Perbedaan itu mengubah apa yang harus Anda catat. Untuk sewa lapangan, pertanyaan pentingnya cuma satu: jam 19.00 lapangan 2 dipakai siapa. Untuk akademi, pertanyaannya menumpuk — siapa saja murid U-10, siapa orang tuanya dan nomor WhatsApp-nya, sudah bayar iuran bulan ini atau belum, sisa berapa sesi dari paket 8x-nya, dan siapa pelatih yang pegang kelompok itu Rabu sore. Kalau Anda memakai cara berpikir sewa lapangan untuk mengelola akademi, catatan Anda akan penuh transaksi tapi kosong dari murid.
Pendaftaran murid baru: masalahnya bukan formulir, tapi tindak lanjutnya
Hampir semua akademi bisa membuat formulir pendaftaran; Google Form pun cukup.
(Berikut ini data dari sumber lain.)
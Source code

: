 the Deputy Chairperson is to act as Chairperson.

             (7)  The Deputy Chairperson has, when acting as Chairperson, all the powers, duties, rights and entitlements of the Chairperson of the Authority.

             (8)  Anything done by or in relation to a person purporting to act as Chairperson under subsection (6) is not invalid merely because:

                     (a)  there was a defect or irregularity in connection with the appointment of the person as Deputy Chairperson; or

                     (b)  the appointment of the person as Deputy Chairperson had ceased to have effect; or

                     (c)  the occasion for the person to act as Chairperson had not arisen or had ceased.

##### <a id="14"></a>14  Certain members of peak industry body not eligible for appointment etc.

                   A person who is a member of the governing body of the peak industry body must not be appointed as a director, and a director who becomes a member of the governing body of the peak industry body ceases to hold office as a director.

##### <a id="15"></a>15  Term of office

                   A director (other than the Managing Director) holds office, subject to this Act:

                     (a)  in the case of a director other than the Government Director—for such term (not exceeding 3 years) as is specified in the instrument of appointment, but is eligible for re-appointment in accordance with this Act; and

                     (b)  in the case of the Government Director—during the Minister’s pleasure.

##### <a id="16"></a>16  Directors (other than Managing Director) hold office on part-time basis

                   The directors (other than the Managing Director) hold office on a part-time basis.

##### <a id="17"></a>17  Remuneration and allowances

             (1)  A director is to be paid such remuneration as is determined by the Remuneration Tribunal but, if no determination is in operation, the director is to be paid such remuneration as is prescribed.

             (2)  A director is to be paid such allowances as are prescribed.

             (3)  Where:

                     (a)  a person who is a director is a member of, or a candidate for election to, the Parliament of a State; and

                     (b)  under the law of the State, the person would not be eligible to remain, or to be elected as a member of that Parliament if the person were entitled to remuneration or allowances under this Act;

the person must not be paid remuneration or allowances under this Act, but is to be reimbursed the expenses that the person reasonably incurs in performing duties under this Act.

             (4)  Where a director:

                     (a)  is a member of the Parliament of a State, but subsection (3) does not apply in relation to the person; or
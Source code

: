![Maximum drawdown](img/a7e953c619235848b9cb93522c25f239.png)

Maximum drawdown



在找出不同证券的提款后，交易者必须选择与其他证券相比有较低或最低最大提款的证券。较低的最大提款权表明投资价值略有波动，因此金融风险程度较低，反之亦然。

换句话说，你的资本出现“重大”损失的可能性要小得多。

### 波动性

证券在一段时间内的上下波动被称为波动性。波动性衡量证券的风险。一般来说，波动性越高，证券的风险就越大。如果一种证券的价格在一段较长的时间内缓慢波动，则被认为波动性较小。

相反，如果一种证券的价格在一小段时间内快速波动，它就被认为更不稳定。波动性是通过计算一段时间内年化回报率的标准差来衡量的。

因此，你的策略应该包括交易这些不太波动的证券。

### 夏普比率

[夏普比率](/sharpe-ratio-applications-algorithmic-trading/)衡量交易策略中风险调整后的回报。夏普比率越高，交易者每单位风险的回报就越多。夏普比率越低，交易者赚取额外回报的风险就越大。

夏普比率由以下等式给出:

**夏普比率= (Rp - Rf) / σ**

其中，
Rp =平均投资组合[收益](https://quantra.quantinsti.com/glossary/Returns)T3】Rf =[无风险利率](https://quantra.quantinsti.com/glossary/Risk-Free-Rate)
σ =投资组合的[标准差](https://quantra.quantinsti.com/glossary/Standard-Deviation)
Yang bocor adalah apa yang terjadi sesudahnya. Data anak masuk ke spreadsheet, tapi percakapan orang tuanya tetap tertinggal di WhatsApp. Ada yang sudah mendaftar tapi belum bayar. Ada yang sudah bayar tapi lupa dimasukkan ke kelompok latihan. Tiga bulan kemudian, tidak ada satu pun orang di akademi yang bisa menjawab cepat: murid aktif kita sebenarnya berapa?
Yang Anda butuhkan bukan formulir yang lebih rapi, melainkan satu daftar murid yang sekaligus memuat status pembayaran dan kelompok latihannya. Di Bukujanji, pendaftaran masuk lewat halaman akademi Anda: orang tua yang membuat akun, anak didaftarkan sebagai peserta di dalam booking, dan datanya langsung tersimpan di database pelanggan bersama riwayat pembayarannya. Pendaftaran tetap masuk saat Anda sedang di lapangan, karena kalender booking tidak punya jam tutup.
Jadwal latihan berulang: disusun sekali, bukan ditulis ulang tiap minggu
Inti operasional akademi adalah jadwal yang berulang. U-8 Senin dan Kamis jam 16.00 dengan Coach A; kelas intermediate Rabu 17.30 dengan Coach B; kelas dewasa Sabtu pagi. Selama jadwal ini hidup di kertas atau di kepala, setiap perubahan — hujan, turnamen, pelatih berhalangan — memaksa Anda mengumumkan ulang ke banyak grup WhatsApp, dan selalu ada yang tidak membaca.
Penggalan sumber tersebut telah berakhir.